What to do: Count how many lines in the entries below hold the string "secure", and respond with that number only.

Records for this exercise:
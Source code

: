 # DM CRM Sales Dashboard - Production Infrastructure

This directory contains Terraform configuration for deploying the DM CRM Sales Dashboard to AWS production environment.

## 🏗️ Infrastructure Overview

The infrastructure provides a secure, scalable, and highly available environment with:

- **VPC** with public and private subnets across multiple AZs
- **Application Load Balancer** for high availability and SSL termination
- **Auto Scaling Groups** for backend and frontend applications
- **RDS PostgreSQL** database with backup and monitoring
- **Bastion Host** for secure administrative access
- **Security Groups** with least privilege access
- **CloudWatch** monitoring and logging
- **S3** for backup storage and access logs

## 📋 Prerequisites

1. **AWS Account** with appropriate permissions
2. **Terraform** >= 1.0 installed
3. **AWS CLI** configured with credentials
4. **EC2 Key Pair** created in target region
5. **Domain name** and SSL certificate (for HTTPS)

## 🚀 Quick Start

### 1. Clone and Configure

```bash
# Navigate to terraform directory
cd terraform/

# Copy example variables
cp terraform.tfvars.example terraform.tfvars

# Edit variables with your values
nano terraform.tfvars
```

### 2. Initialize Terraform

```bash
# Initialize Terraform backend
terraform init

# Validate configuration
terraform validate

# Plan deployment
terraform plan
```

Solution to this task: 2